Every line in the entries that holds "package" should be identified and copied.

- INPUT MATERIAL
□ □ □ □ □
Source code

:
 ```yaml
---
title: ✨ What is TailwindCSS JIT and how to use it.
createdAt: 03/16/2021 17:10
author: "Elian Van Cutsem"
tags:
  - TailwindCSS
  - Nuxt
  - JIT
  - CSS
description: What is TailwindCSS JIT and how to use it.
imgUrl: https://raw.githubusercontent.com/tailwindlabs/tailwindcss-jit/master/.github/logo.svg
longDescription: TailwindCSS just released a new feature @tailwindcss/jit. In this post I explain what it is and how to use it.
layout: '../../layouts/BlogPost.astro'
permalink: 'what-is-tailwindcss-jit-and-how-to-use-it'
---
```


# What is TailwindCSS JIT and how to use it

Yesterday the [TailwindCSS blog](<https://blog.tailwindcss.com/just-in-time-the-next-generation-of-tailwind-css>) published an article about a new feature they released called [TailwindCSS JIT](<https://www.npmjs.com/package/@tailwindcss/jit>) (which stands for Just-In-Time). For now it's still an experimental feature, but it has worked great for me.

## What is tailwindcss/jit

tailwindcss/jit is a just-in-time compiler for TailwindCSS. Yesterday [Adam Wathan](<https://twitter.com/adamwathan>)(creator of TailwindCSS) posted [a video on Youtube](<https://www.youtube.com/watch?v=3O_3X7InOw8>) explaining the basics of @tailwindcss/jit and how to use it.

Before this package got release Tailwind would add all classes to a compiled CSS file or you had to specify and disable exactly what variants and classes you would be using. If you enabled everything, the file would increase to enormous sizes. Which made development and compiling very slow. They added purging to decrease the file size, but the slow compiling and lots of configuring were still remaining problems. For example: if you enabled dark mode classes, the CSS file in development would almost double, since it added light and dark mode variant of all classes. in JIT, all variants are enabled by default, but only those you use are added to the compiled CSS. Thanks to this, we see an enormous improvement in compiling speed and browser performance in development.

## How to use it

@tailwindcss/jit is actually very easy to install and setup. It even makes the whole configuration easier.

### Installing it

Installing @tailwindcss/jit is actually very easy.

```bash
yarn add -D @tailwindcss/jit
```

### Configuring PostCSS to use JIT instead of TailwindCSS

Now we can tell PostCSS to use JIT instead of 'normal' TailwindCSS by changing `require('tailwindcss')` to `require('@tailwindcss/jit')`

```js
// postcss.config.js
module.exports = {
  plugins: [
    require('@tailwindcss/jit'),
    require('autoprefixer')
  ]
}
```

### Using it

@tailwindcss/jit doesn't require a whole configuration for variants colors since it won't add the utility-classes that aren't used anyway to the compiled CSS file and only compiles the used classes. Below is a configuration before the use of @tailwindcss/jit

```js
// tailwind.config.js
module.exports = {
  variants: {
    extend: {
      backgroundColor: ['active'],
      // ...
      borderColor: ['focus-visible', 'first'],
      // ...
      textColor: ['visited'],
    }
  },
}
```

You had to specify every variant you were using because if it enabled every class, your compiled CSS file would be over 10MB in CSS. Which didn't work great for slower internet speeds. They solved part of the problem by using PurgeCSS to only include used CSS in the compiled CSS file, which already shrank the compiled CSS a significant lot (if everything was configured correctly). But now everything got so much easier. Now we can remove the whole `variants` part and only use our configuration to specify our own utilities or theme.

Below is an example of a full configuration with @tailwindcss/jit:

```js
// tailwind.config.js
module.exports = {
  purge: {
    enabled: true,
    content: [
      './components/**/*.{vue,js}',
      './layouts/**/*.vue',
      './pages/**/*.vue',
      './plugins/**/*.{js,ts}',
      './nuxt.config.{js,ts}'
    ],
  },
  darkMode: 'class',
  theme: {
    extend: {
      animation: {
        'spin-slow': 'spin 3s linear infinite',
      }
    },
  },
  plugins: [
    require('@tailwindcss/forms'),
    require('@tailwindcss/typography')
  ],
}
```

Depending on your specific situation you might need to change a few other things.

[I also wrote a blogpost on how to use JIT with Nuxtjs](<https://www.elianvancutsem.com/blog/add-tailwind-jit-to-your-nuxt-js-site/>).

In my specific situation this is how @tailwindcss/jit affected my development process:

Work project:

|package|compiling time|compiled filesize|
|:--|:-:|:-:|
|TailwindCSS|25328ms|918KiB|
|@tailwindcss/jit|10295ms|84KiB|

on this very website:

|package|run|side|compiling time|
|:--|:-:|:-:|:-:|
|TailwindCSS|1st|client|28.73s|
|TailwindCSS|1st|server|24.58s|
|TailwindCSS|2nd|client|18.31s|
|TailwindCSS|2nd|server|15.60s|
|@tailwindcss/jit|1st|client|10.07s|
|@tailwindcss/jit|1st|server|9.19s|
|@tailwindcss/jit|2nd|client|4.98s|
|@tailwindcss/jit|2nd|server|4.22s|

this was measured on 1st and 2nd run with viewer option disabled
□ □ □ □ □
- PROBLEM SOLUTION
Yesterday the [TailwindCSS blog](<https://blog.tailwindcss.com/just-in-time-the-next-generation-of-tailwind-css>) published an article about a new feature they released called [TailwindCSS JIT](<https://www.npmjs.com/package/@tailwindcss/jit>) (which stands for Just-In-Time). For now it's still an experimental feature, but it has worked great for me.
Before this package got release Tailwind would add all classes to a compiled CSS file or you had to specify and disable exactly what variants and classes you would be using. If you enabled everything, the file would increase to enormous sizes. Which made development and compiling very slow. They added purging to decrease the file size, but the slow compiling and lots of configuring were still remaining problems. For example: if you enabled dark mode classes, the CSS file in development would almost double, since it added light and dark mode variant of all classes. in JIT, all variants are enabled by default, but only those you use are added to the compiled CSS. Thanks to this, we see an enormous improvement in compiling speed and browser performance in development.
|package|compiling time|compiled filesize|
|package|run|side|compiling time|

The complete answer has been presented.